Thinking Outside The IDE To Make A Fast-counting Arduino

[Udo Klein] took on the challenge of counting as fast as possible using an Arduino board. The quest involves a search for short-cuts that will let him drive a 20-bit counter as quickly as possible using the stock hardware. But the catch is that the Arduino environment has some overhead running in the background which will slow things down. He looks into each of these road bumps, then shows one way to get around them.

The code uses a command we don’t normally see in modern C embedded programming; the goto statement. He’s using this to bypass the extra cycles used by the Arduino’s in-built loop() function. The only command that is run within his hacked loop is a deeply nested set of macros. They’re toggling output pins using the hardware XOR built into the AVR chip. This is directly addressing the registers and thereby dumps the slowdown added by the digitalWrite() function.

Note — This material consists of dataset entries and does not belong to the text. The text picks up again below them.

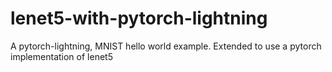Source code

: # lenet5-with-pytorch-lightning
A pytorch-lightning, MNIST hello world example. Extended to use a pytorch implementation of lenet5  
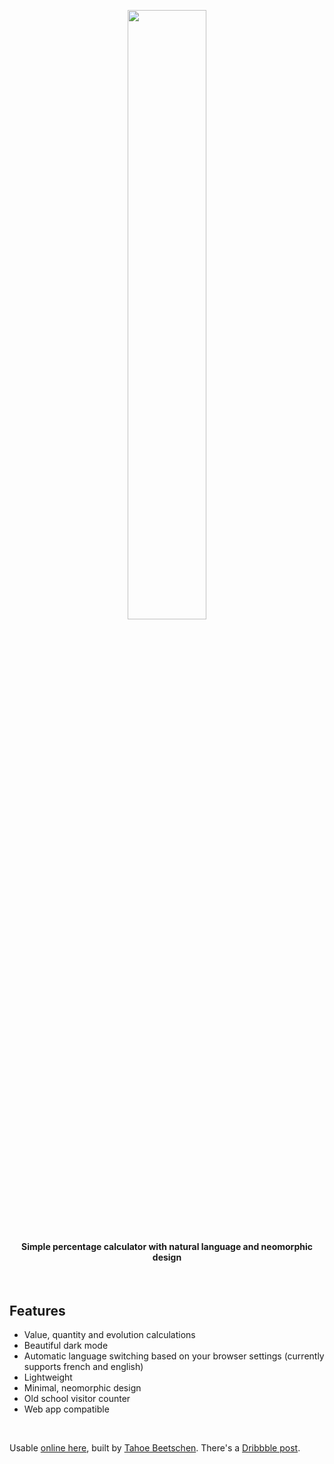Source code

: <p align="center">
  <img src="https://raw.githubusercontent.com/Tahoooe/pourcentages/master/src/images/logo.svg" width="50%"></img>
  
</p>

<h4 align="center">Simple percentage calculator with natural language and neomorphic design</h4>

<br>

## Features
* Value, quantity and evolution calculations
* Beautiful dark mode
* Automatic language switching based on your browser settings (currently supports french and english)
* Lightweight
* Minimal, neomorphic design
* Old school visitor counter
* Web app compatible

<br>

Usable [online here](http://pourcentag.es/), built by [Tahoe Beetschen](https://tahoe.be). There's a [Dribbble post](https://dribbble.com/shots/11169170-Neomorphic-percentage-calculator-pourcentag-es).
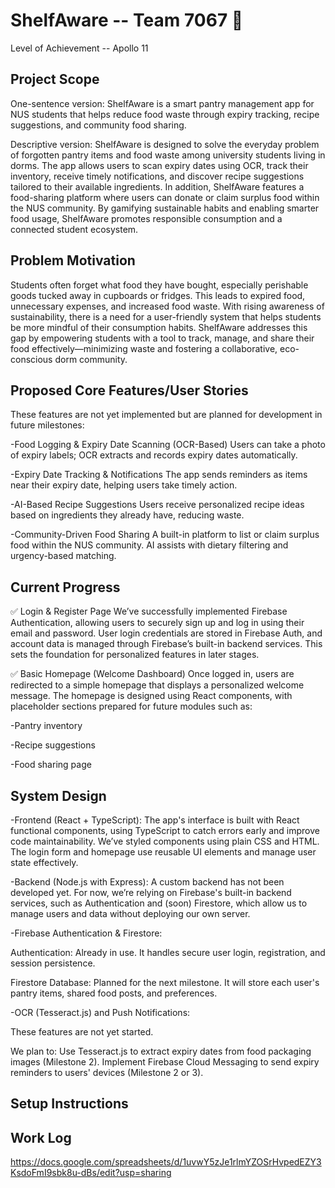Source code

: # ShelfAware -- Team 7067 👋
Level of Achievement -- Apollo 11

## Project Scope
One-sentence version:
ShelfAware is a smart pantry management app for NUS students that helps reduce food waste through expiry tracking, recipe suggestions, and community food sharing.

Descriptive version:
ShelfAware is designed to solve the everyday problem of forgotten pantry items and food waste among university students living in dorms. The app allows users to scan expiry dates using OCR, track their inventory, receive timely notifications, and discover recipe suggestions tailored to their available ingredients. In addition, ShelfAware features a food-sharing platform where users can donate or claim surplus food within the NUS community. By gamifying sustainable habits and enabling smarter food usage, ShelfAware promotes responsible consumption and a connected student ecosystem.
## Problem Motivation
Students often forget what food they have  bought, especially perishable goods tucked away in cupboards or fridges. This leads to expired food, unnecessary expenses, and increased food waste. With rising awareness of sustainability, there is a need for a user-friendly system that helps students be more mindful of their consumption habits. ShelfAware addresses this gap by empowering students with a tool to track, manage, and share their food effectively—minimizing waste and fostering a collaborative, eco-conscious dorm community. 
## Proposed Core Features/User Stories

These features are not yet implemented but are planned for development in future milestones: 

-Food Logging & Expiry Date Scanning (OCR-Based)
Users can take a photo of expiry labels; OCR extracts and records expiry dates automatically.

-Expiry Date Tracking & Notifications
The app sends reminders as items near their expiry date, helping users take timely action.

-AI-Based Recipe Suggestions
Users receive personalized recipe ideas based on ingredients they already have, reducing waste.

-Community-Driven Food Sharing
A built-in platform to list or claim surplus food within the NUS community. AI assists with dietary filtering and urgency-based matching.


## Current Progress 

✅ Login & Register Page
We’ve successfully implemented Firebase Authentication, allowing users to securely sign up and log in using their email and password. User login credentials are stored in Firebase Auth, and account data is managed through Firebase’s built-in backend services. This sets the foundation for personalized features in later stages.

✅ Basic Homepage (Welcome Dashboard)
Once logged in, users are redirected to a simple homepage that displays a personalized welcome message. The homepage is designed using React components, with placeholder sections prepared for future modules such as:

-Pantry inventory

-Recipe suggestions

-Food sharing page

## System Design

-Frontend (React + TypeScript):
The app's interface is built with React functional components, using TypeScript to catch errors early and improve code maintainability. We’ve styled components using plain CSS and HTML. The login form and homepage use reusable UI elements and manage user state effectively.

-Backend (Node.js with Express):
A custom backend has not been developed yet. For now, we’re relying on Firebase's built-in backend services, such as Authentication and (soon) Firestore, which allow us to manage users and data without deploying our own server.

-Firebase Authentication & Firestore:

Authentication: Already in use. It handles secure user login, registration, and session persistence.

Firestore Database: Planned for the next milestone. It will store each user's pantry items, shared food posts, and preferences.

-OCR (Tesseract.js) and Push Notifications:

These features are not yet started. 

We plan to:
Use Tesseract.js to extract expiry dates from food packaging images (Milestone 2).
Implement Firebase Cloud Messaging to send expiry reminders to users' devices (Milestone 2 or 3).


## Setup Instructions


## Work Log
https://docs.google.com/spreadsheets/d/1uvwY5zJe1rlmYZOSrHvpedEZY3KsdoFmI9sbk8u-dBs/edit?usp=sharing
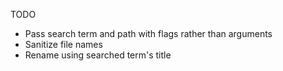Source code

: TODO

- Pass search term and path with flags rather than arguments
- Sanitize file names
- Rename using searched term's title
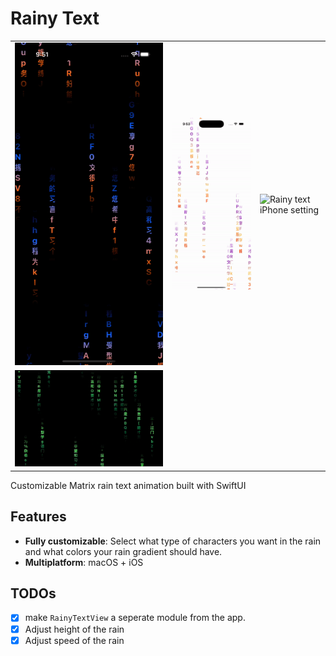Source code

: # Rainy Text
<table>
<tr>
<td><img src="images/rainy-text2.gif" alt="Rainy text iPhone (dark)"></td>
<td><img src="images/rainy-text3.gif" alt="Rainy text iPhone (light)"></td>
<td><img src="images/rainy-text4.gif" alt="Rainy text iPhone setting"></td>
</tr>
<tr>
<td><img src="images/rainy-text.gif" alt="Rainy text Mac"></td>
</tr>
</table>


Customizable Matrix rain text animation built with SwiftUI

## Features
* **Fully customizable**: Select what type of characters you want in the rain and what colors your rain gradient should have.
* **Multiplatform**: macOS + iOS

## TODOs
- [X] make `RainyTextView` a seperate module from the app.
- [X] Adjust height of the rain
- [X] Adjust speed of the rain
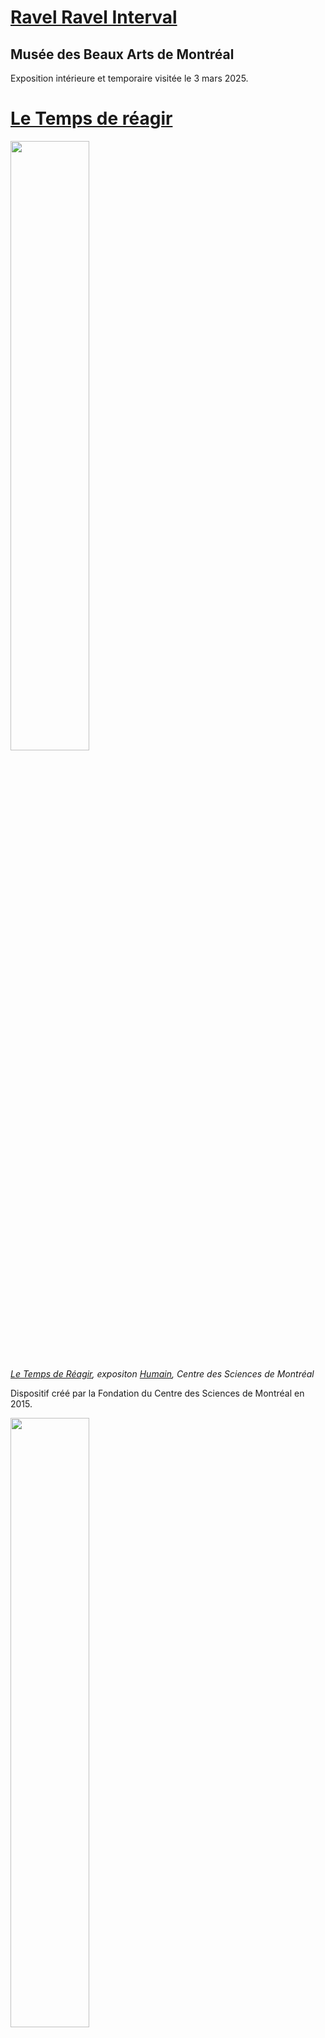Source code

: # <ins>Ravel Ravel Interval</ins>

## Musée des Beaux Arts de Montréal

Exposition intérieure et temporaire visitée le 3 mars 2025.

# <ins>Le Temps de réagir</ins>
<img src="./medias/images/csm_vue_ensemble.jpg" width="50%">

*<ins>Le Temps de Réagir</ins>, expositon <ins>Humain</ins>, Centre des Sciences de Montréal*

Dispositif créé par la Fondation du Centre des Sciences de Montréal en 2015.

<img src="./medias/images/csm_description.jpg" width="50%">

*Description du dispositif*

Le dispositif présente un capteur de mouvement qui diffuse la silhouette de l'utilisateur (qui est placé sur un tapis) dessus un écran avec un but de soccer. L'utilisateur doit alors bloquer des ballons de soccer en déplaçant son corps (Le dispositif réagit en accord à si la silhouette a touché ou non au ballon). Cependant, il y a un décalage intentionnel entre les mouvements de l'utilisateur et le mouvement de sa silhouette. Plus le dispositif avance, plus le décalage est réduit alors que l'avatar de l'utilisateur vieillit virtuellement.

<img src="./medias/images/csm_utilisateur_01.jpg" width="50%">
<img src="./medias/images/csm_utilisateur_02.jpg" width="50%">

*Image de Tristan Guilbault, documenteur multimédia indépendant (alias mon grand frère) jouant au dispositif <ins>Le Temps de Réagir</ins>*

Le dispositif, un support pédagogique, est interactif.

<img src="./medias/images/csm_vue_ensemble.jpg" width="50%">

*Image de la vue d'ensemble du dispositif*

Le dispositif se trouve sur le mur extérieur dans le couloir principal de l'exposition. Il occupe environ la moitié de la largeur du couloir.

## Matériel du dispositif
Le dispositif fonctionne grâce aux composantes suivantes : 
- Capteur de mouvement pour détecter l'utilisateur
<img src="./medias/images/csm_capteur.jpg" width="50%">

*Image du capteur de mouvement*

- Ecran pour diffuser le dispositif
<img src="./medias/images/csm_ecran.jpg" width="50%">

*Image d'un écran*

- Tapis pour le positionnement de l'utilisateur
<img src="./medias/images/csm_tapis_position.jpg" width="50%">

*Image du tapis positionnement de l'utilisateur*

- Boitier du dispositif pour contenir la majorité des composantes.

Le dispositif ne contient pas de matériel autre fournis par le musée.

## Appréciation du dispositif
Le dispositif a été d'abord enrageant. Je n'avais pas lu au préalable la description du dispositif (comme le public ciblé, beaucoup plus jeune, aurait sûrement fait), je n'avais donc pas réalisé l'intérêt du dispositif ni la volonté derrière le décalage entre les mouvement de l'utilisateur et de la silhouette. L'enragement a fait place à une satisfaction lorsque j'ai réalisé l'intérêt du décalage en question.

Ce qu'il m'a plu, voire inspiré, de ce dispositif est la manière dont il intègre l'anatomie humaine dans son jeu pour un apprentissage efficace. Dans ce cas, il utilise le décalage entre le cerveau et les muscles d'un enfant montré par le fameux décalage entre les mouvements de l'utilisateur et ceux de son avatar. Ceci me fait penser du potentiel d'utiliser une partie de l'anatomie humaine, ou la psychologie, pour immerser un joueur dans un jeu vidéo ou une installation interactive, entre autres.

Ce qu'il m'a déplu (et que j'aurais voulu améliorer) est l'esthétique de l'installation. Je comprend parfaitement qu'il ne s'agit qu'un dispositif sur plusieurs. Cependant, je trouve que l'image est... très vide pour un dispositif ciblé à un public plus jeune. J'aurais mis plus d'éléments de fond et plus coloré, en m'assurant de ne pas enlever d'attention sur le but ou le ballon. Ceci permettrait sûrement aux enfants d'être plus attirés vers l'attraction et de la conserver en mémoire plus longtemps, amplifiant la diffusion du message du dispositif.

[Site du Centre des Sciences de Montréal](https://www.googleadservices.com/pagead/aclk?sa=L&ai=DChcSEwjh9Obn97KLAxUeYEcBHWRxJY8YABAAGgJxdQ&ae=2&co=1&gclid=Cj0KCQiA-5a9BhCBARIsACwMkJ5rxFipudPAHi6vbXw86fXZqV2oRTKTk2Y35XHmwokjbj_MCgWfaZoaAh9nEALw_wcB&ohost=www.google.com&cid=CAESVeD2tSrNBVqXaHkhqeAYf17MEwNoTn43T5s2TFoSW-VXp7-nQVjNwLz71bnglRcXEyN6UiLCSbWEjsnFnQuhRMdi3fXitaW4F-dUEspeqB6gXsjACDM&sig=AOD64_2Azj-R_gqfCaLjsnC907iS5beE3A&q&adurl&ved=2ahUKEwinr-Dn97KLAxXHEFkFHbmyIYkQ0Qx6BAgWEAQ)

The result is a software counter that toggles the output lights (see the clip after the break) at about 98.9% of the hardware clock speed. Pretty impressive, but [Udo] figures he can make it just a bit faster yet.

38 thoughts on “Thinking Outside The IDE To Make A Fast-counting Arduino

    1. Same here. I used it once in my early days and my C teacher ripped me a new one for using goto. Calling me a terrible programmer, etc.. He nearly had a meltdown..
      I never have used goto’s since. He said they were a lazy tool of a weak mind..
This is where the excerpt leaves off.